Supplied entries:
+-------+
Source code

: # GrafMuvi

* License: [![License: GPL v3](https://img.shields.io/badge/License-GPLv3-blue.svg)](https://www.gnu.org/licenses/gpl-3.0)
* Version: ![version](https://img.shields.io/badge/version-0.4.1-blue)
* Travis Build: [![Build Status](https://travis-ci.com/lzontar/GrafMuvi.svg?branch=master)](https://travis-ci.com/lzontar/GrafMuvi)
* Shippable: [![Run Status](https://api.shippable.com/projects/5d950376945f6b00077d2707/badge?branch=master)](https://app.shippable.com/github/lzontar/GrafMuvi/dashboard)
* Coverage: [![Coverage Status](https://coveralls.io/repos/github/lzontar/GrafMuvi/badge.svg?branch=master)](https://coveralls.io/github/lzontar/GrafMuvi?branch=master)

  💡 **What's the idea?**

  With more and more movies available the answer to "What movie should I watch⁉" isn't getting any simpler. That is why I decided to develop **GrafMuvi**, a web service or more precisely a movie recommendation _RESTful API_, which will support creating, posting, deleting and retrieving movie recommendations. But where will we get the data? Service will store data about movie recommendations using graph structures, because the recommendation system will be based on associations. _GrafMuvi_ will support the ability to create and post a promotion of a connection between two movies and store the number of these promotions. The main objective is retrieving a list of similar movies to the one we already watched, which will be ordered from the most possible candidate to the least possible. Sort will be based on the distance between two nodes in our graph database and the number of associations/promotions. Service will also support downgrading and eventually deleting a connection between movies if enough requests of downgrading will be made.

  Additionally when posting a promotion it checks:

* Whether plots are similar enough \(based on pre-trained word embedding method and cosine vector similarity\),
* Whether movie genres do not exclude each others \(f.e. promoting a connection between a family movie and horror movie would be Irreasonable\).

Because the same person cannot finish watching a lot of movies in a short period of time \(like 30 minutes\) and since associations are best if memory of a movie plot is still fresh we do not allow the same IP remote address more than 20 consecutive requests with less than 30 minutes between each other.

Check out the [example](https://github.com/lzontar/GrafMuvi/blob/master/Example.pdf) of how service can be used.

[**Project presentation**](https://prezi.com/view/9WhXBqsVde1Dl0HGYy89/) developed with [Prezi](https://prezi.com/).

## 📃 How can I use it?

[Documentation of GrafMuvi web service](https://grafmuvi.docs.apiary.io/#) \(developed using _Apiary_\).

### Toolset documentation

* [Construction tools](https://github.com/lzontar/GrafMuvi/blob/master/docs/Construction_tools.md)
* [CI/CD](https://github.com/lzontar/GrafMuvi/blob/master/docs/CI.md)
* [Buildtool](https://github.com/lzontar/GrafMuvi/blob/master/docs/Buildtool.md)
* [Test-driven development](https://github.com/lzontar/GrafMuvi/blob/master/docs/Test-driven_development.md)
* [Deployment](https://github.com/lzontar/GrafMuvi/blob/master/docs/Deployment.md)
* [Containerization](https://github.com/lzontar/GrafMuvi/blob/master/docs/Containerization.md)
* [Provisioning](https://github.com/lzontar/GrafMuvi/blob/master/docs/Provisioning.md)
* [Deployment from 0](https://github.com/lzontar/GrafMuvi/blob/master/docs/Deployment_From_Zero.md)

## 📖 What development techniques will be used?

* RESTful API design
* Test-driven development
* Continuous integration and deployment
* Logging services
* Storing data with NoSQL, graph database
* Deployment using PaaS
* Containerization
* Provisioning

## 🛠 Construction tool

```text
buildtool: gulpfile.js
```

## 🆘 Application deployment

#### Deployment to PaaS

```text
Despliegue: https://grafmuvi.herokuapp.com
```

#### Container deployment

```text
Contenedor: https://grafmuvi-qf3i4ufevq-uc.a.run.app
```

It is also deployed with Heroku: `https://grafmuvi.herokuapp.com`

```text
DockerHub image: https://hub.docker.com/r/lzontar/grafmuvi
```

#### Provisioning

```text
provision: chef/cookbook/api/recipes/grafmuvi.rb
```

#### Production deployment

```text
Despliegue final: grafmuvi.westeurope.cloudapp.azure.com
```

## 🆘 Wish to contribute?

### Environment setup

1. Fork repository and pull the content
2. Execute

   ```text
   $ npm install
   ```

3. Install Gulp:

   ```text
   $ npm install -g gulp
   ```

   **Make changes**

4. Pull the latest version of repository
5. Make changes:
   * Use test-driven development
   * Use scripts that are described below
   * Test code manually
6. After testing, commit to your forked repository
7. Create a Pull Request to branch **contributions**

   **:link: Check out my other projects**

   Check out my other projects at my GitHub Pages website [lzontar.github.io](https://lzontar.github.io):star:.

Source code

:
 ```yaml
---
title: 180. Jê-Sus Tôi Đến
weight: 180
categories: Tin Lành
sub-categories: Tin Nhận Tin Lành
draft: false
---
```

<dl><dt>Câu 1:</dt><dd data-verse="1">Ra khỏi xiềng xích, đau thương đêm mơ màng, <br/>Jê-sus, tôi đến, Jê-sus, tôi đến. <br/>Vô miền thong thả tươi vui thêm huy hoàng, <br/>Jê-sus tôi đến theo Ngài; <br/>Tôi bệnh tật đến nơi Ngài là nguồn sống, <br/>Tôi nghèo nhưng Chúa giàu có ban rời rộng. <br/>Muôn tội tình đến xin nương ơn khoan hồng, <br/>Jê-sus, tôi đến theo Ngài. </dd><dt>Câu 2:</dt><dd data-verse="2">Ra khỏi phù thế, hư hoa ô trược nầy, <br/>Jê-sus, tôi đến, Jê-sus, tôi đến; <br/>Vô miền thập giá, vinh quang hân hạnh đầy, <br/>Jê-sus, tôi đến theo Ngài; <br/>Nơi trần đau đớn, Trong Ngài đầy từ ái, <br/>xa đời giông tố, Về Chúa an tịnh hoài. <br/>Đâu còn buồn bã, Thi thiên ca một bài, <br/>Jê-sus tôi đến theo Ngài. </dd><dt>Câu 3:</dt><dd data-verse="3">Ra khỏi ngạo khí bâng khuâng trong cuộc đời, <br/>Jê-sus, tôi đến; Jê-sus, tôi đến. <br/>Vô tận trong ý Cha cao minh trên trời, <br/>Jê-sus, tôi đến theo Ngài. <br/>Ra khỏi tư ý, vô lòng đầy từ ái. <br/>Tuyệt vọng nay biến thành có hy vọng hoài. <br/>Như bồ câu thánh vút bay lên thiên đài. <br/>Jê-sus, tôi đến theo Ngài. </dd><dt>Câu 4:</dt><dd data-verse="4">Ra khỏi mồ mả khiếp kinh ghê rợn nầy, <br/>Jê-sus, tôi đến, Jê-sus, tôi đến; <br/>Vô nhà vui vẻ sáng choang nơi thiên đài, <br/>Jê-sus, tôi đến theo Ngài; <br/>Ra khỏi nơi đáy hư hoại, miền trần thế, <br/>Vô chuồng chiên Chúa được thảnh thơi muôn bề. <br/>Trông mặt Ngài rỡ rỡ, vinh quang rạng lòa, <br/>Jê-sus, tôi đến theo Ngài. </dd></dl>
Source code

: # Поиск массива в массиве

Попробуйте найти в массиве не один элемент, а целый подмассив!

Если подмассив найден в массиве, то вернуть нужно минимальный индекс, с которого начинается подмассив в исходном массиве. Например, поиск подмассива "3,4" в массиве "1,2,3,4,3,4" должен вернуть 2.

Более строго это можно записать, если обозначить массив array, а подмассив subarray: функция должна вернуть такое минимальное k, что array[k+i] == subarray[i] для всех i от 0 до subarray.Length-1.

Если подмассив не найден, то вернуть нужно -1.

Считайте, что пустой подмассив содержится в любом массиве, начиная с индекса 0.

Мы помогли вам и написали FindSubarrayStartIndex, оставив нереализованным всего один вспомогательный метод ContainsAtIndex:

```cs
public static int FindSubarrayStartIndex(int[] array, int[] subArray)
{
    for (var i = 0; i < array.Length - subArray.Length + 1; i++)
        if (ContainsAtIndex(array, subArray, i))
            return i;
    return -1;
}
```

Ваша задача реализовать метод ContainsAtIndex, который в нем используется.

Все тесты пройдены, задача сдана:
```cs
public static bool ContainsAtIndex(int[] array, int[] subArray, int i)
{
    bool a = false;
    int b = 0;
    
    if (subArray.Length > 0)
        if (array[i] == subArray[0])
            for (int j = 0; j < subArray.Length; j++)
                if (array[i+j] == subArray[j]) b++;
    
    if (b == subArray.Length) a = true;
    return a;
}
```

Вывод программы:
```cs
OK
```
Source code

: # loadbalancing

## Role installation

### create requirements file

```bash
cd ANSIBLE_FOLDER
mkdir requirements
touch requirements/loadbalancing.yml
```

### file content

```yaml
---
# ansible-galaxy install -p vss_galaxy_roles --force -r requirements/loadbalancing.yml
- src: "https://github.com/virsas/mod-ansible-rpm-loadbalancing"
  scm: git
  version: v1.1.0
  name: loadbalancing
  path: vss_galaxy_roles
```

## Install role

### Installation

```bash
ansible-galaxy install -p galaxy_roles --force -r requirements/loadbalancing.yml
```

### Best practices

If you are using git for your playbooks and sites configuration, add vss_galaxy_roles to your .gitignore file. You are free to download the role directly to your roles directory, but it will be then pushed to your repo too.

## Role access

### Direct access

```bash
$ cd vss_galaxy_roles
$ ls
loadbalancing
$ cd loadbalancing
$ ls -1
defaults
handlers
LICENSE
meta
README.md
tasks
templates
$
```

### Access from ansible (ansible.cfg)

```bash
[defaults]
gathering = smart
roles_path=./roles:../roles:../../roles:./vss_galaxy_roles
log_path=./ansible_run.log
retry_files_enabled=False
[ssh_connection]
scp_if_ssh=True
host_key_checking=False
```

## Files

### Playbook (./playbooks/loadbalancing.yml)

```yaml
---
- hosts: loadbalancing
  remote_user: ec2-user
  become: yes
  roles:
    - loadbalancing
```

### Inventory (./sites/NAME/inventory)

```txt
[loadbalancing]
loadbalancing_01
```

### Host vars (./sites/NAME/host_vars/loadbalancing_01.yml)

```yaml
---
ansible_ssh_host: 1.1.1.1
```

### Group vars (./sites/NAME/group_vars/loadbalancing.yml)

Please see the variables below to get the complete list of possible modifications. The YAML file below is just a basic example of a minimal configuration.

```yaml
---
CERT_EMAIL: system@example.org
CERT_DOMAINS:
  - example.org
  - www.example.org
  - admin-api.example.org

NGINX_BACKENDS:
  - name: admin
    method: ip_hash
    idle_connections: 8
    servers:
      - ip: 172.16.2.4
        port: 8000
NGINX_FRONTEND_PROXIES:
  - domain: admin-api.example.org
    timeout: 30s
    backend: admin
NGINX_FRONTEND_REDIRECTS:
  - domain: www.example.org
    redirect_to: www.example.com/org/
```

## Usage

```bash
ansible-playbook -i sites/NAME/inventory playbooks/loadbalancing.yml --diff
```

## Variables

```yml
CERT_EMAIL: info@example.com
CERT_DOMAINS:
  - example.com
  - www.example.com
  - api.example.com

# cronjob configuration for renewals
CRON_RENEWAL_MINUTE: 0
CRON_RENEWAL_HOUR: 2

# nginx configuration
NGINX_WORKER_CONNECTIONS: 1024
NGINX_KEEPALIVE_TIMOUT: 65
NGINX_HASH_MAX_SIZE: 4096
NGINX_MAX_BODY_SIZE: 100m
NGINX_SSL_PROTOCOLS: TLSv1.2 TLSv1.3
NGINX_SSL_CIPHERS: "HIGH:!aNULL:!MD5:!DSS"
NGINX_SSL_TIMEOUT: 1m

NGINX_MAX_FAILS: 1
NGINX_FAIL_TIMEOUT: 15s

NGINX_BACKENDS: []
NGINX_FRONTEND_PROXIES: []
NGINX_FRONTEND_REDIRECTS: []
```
+-------+
Exercise directions: Every line above that includes the string "массиве" needs to be copied.

Answer for this exercise:
: # Поиск массива в массиве
Попробуйте найти в массиве не один элемент, а целый подмассив!
Если подмассив найден в массиве, то вернуть нужно минимальный индекс, с которого начинается подмассив в исходном массиве. Например, поиск подмассива "3,4" в массиве "1,2,3,4,3,4" должен вернуть 2.
Считайте, что пустой подмассив содержится в любом массиве, начиная с индекса 0.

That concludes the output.